DATASET.

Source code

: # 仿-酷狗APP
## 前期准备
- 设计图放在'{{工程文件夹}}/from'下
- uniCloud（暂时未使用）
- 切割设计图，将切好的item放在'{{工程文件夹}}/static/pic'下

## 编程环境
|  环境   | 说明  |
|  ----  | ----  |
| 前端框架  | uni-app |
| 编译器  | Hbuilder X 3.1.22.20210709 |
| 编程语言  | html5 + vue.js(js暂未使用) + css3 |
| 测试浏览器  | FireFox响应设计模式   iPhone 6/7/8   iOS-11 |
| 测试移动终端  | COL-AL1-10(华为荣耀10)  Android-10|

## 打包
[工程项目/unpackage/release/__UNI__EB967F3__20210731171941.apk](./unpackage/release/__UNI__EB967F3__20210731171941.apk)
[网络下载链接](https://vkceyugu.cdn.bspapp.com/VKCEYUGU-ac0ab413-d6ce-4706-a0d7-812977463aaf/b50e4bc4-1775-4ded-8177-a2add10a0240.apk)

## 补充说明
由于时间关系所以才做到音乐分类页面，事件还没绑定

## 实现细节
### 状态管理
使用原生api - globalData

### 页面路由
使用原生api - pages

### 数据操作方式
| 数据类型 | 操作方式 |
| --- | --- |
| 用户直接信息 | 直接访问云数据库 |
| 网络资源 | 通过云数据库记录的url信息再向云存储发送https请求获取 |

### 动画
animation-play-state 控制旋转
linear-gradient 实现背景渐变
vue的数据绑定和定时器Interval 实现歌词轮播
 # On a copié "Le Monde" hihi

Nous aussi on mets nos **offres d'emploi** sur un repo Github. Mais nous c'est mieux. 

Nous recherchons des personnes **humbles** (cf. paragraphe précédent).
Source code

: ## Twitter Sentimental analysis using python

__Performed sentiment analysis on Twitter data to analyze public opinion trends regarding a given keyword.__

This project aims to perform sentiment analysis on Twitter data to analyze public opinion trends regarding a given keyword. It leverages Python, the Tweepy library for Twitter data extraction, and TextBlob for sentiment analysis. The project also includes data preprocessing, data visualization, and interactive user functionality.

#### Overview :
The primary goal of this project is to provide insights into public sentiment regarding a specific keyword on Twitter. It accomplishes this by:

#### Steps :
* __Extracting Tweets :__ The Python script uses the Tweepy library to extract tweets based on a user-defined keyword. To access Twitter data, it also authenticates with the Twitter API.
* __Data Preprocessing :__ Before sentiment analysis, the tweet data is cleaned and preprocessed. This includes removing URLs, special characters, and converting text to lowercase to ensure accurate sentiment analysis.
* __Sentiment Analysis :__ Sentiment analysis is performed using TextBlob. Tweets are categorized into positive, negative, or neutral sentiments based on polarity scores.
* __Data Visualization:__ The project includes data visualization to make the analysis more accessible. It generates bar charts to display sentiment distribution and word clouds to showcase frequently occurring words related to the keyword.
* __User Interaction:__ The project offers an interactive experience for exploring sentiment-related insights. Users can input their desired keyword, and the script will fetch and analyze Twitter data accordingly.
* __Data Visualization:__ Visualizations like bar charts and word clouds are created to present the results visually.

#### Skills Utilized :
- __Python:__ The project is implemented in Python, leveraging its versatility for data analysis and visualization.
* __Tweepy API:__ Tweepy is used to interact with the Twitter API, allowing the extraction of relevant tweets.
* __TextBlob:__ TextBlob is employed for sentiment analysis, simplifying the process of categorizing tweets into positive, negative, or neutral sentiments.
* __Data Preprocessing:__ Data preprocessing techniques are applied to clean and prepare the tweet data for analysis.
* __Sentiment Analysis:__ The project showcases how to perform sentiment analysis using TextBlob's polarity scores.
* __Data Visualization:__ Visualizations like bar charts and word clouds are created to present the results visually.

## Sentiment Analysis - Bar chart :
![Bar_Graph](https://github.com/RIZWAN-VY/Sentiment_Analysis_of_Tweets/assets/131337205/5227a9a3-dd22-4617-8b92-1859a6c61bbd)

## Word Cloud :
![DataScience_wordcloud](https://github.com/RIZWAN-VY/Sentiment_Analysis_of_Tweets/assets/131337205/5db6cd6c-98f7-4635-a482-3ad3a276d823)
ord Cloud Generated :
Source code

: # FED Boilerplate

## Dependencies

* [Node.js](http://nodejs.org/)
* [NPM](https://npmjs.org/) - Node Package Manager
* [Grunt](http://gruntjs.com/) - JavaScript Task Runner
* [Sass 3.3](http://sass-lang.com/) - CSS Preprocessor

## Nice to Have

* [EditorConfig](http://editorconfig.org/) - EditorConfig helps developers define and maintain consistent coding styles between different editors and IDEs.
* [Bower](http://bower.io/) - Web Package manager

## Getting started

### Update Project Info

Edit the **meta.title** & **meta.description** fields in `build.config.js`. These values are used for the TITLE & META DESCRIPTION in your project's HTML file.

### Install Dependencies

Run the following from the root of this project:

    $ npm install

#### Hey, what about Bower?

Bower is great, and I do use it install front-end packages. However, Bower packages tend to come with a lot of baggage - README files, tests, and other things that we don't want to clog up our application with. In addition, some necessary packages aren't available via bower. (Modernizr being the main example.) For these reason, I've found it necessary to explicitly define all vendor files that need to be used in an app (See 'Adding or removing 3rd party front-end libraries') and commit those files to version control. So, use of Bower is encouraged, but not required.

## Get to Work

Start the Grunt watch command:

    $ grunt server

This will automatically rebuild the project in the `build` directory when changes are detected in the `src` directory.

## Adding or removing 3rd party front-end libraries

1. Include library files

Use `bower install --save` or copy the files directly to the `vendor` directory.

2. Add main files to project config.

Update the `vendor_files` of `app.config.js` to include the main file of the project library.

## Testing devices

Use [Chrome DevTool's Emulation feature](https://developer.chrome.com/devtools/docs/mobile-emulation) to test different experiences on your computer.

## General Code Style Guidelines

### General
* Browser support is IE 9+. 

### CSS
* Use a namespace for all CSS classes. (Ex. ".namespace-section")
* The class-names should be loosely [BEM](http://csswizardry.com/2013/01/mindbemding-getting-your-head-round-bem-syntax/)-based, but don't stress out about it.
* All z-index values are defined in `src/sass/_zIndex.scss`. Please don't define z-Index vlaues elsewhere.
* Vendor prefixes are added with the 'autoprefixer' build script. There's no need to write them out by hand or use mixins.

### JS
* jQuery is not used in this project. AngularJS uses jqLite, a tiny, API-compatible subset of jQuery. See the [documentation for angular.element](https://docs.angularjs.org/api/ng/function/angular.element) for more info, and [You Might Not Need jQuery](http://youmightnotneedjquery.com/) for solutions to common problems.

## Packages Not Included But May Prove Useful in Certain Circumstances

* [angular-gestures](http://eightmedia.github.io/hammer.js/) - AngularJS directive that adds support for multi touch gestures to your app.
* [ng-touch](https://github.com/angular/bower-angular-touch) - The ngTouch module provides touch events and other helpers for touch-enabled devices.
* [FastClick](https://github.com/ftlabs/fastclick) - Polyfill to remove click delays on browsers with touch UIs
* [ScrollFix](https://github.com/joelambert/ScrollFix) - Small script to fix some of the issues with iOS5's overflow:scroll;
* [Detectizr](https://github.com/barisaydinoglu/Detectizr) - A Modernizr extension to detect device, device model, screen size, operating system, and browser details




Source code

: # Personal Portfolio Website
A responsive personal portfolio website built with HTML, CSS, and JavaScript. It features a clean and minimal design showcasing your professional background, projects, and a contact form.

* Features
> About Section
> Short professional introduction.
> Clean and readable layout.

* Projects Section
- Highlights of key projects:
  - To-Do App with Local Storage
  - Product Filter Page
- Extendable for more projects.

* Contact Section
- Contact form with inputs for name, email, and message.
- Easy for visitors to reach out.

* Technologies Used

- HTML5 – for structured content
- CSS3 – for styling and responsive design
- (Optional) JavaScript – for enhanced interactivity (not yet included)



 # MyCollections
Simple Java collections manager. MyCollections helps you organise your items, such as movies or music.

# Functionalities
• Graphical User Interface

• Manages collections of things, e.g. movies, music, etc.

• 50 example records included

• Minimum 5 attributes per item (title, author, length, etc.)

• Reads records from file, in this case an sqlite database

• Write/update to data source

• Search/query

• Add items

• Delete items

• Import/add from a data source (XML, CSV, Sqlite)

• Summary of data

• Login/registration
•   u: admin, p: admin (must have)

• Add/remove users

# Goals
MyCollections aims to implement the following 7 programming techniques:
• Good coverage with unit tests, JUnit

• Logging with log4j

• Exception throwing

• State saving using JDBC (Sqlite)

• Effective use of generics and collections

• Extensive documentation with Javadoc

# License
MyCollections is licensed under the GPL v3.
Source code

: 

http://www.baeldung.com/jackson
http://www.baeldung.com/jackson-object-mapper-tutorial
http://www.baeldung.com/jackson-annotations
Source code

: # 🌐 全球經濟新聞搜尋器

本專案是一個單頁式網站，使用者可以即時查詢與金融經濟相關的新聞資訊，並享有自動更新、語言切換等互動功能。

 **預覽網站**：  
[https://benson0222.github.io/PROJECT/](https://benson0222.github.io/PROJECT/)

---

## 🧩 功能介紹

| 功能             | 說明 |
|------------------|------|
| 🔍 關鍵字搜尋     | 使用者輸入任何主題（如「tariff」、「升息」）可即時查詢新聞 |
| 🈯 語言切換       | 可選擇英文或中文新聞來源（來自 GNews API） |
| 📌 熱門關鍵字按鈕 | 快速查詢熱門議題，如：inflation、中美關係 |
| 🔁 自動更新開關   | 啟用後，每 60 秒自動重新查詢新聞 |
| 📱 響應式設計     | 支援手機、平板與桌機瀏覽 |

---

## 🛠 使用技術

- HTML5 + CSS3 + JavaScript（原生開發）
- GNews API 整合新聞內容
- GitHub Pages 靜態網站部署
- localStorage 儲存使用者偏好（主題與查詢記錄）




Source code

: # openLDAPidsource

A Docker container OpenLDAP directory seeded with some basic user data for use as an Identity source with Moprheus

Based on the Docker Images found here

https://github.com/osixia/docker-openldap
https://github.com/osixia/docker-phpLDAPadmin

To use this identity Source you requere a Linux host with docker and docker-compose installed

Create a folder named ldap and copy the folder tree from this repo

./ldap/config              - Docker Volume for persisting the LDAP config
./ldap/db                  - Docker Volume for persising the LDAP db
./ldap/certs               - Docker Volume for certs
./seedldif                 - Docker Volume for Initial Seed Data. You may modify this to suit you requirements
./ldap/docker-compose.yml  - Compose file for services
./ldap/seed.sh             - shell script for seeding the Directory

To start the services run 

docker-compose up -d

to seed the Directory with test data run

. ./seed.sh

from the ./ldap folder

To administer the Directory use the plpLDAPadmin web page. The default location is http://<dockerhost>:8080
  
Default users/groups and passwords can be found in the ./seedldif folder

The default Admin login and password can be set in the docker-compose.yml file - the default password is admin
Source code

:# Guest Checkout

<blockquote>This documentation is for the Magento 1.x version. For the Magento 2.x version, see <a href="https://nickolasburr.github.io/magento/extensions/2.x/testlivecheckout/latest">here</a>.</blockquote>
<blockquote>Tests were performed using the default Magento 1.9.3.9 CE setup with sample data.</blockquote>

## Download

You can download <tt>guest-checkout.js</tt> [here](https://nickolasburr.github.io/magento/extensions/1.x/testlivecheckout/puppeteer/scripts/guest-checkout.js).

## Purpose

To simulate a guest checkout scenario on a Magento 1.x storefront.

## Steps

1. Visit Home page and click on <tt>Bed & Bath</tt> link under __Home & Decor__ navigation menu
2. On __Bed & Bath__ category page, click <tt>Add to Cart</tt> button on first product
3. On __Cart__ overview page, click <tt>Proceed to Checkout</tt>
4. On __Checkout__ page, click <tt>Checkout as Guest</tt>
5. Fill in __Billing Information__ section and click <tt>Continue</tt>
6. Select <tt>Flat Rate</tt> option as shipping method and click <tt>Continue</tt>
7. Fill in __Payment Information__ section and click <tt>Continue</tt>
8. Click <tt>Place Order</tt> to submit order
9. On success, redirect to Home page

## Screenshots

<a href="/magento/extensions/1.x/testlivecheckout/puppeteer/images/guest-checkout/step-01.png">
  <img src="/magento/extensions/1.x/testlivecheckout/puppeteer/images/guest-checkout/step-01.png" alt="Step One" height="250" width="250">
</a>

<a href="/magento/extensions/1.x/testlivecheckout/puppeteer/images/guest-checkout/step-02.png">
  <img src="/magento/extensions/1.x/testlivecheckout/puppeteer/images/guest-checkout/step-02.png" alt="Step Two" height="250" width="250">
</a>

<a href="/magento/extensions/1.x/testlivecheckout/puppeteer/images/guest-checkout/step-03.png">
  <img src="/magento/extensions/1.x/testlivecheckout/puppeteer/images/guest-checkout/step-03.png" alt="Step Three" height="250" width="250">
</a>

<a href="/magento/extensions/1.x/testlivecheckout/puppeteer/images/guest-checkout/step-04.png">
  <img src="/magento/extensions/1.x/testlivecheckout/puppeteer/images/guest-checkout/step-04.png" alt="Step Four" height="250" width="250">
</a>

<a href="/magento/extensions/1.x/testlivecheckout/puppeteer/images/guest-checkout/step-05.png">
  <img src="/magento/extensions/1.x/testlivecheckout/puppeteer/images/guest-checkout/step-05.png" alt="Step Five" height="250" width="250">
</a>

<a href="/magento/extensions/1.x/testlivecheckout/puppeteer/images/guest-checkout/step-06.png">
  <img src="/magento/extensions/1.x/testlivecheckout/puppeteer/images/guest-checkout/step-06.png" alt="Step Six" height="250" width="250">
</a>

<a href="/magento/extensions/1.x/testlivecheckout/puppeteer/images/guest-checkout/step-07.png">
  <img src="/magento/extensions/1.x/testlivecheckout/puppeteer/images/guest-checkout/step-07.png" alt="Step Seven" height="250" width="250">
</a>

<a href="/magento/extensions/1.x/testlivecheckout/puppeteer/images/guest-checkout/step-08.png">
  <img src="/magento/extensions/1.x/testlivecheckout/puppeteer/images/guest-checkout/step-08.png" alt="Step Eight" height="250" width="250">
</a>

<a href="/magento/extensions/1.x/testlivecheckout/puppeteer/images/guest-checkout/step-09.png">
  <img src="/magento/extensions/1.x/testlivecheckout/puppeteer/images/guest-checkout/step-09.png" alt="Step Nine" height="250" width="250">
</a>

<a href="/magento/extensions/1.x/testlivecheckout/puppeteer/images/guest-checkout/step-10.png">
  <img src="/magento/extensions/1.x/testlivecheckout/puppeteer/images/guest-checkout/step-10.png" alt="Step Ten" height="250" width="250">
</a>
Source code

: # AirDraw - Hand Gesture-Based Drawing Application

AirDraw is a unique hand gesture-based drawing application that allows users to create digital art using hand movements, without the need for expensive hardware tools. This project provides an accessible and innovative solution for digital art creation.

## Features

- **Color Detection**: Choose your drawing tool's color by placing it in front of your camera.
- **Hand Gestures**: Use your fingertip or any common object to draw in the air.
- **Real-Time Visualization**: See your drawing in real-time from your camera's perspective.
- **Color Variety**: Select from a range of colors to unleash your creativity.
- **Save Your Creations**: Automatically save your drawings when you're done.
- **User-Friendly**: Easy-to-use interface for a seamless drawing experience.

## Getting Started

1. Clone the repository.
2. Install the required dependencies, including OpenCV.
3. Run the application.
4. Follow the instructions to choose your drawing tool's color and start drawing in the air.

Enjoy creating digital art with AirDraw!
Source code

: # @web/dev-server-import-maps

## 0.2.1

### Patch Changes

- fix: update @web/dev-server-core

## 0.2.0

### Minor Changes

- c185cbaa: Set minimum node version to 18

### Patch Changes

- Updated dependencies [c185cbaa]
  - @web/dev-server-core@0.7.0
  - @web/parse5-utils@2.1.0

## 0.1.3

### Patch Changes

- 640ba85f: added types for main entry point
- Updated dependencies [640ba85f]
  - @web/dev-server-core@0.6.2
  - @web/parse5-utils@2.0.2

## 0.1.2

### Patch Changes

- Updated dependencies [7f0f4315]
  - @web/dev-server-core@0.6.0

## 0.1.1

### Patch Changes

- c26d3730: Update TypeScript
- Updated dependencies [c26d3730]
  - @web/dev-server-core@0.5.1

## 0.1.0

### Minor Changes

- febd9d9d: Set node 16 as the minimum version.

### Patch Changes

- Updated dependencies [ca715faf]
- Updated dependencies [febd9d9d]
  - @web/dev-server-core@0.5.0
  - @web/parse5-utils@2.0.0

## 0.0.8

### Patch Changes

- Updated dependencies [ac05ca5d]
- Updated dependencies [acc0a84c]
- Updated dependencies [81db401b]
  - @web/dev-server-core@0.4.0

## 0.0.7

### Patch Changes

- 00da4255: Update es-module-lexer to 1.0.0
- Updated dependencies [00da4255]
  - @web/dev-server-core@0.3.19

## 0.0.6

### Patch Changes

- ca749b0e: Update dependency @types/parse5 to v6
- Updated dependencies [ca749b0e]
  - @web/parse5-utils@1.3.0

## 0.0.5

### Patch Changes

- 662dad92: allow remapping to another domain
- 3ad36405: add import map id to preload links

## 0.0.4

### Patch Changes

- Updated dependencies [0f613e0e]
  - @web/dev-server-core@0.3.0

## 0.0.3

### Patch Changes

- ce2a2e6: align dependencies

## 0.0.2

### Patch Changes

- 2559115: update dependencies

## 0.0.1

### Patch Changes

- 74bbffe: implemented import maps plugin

TASK. Your answer must be the lines above, unchanged, from the first one through the line that holds "accurate sentiment analysis.", inclusive, and no others.

SOLVED PROBLEM.
Source code

: # 仿-酷狗APP
## 前期准备
- 设计图放在'{{工程文件夹}}/from'下
- uniCloud（暂时未使用）
- 切割设计图，将切好的item放在'{{工程文件夹}}/static/pic'下

## 编程环境
|  环境   | 说明  |
|  ----  | ----  |
| 前端框架  | uni-app |
| 编译器  | Hbuilder X 3.1.22.20210709 |
| 编程语言  | html5 + vue.js(js暂未使用) + css3 |
| 测试浏览器  | FireFox响应设计模式   iPhone 6/7/8   iOS-11 |
| 测试移动终端  | COL-AL1-10(华为荣耀10)  Android-10|

## 打包
[工程项目/unpackage/release/__UNI__EB967F3__20210731171941.apk](./unpackage/release/__UNI__EB967F3__20210731171941.apk)
[网络下载链接](https://vkceyugu.cdn.bspapp.com/VKCEYUGU-ac0ab413-d6ce-4706-a0d7-812977463aaf/b50e4bc4-1775-4ded-8177-a2add10a0240.apk)

## 补充说明
由于时间关系所以才做到音乐分类页面，事件还没绑定

## 实现细节
### 状态管理
使用原生api - globalData

### 页面路由
使用原生api - pages

### 数据操作方式
| 数据类型 | 操作方式 |
| --- | --- |
| 用户直接信息 | 直接访问云数据库 |
| 网络资源 | 通过云数据库记录的url信息再向云存储发送https请求获取 |

### 动画
animation-play-state 控制旋转
linear-gradient 实现背景渐变
vue的数据绑定和定时器Interval 实现歌词轮播
 # On a copié "Le Monde" hihi

Nous aussi on mets nos **offres d'emploi** sur un repo Github. Mais nous c'est mieux. 

Nous recherchons des personnes **humbles** (cf. paragraphe précédent).
Source code

: ## Twitter Sentimental analysis using python

__Performed sentiment analysis on Twitter data to analyze public opinion trends regarding a given keyword.__

This project aims to perform sentiment analysis on Twitter data to analyze public opinion trends regarding a given keyword. It leverages Python, the Tweepy library for Twitter data extraction, and TextBlob for sentiment analysis. The project also includes data preprocessing, data visualization, and interactive user functionality.

#### Overview :
The primary goal of this project is to provide insights into public sentiment regarding a specific keyword on Twitter. It accomplishes this by:

#### Steps :
* __Extracting Tweets :__ The Python script uses the Tweepy library to extract tweets based on a user-defined keyword. To access Twitter data, it also authenticates with the Twitter API.
* __Data Preprocessing :__ Before sentiment analysis, the tweet data is cleaned and preprocessed. This includes removing URLs, special characters, and converting text to lowercase to ensure accurate sentiment analysis.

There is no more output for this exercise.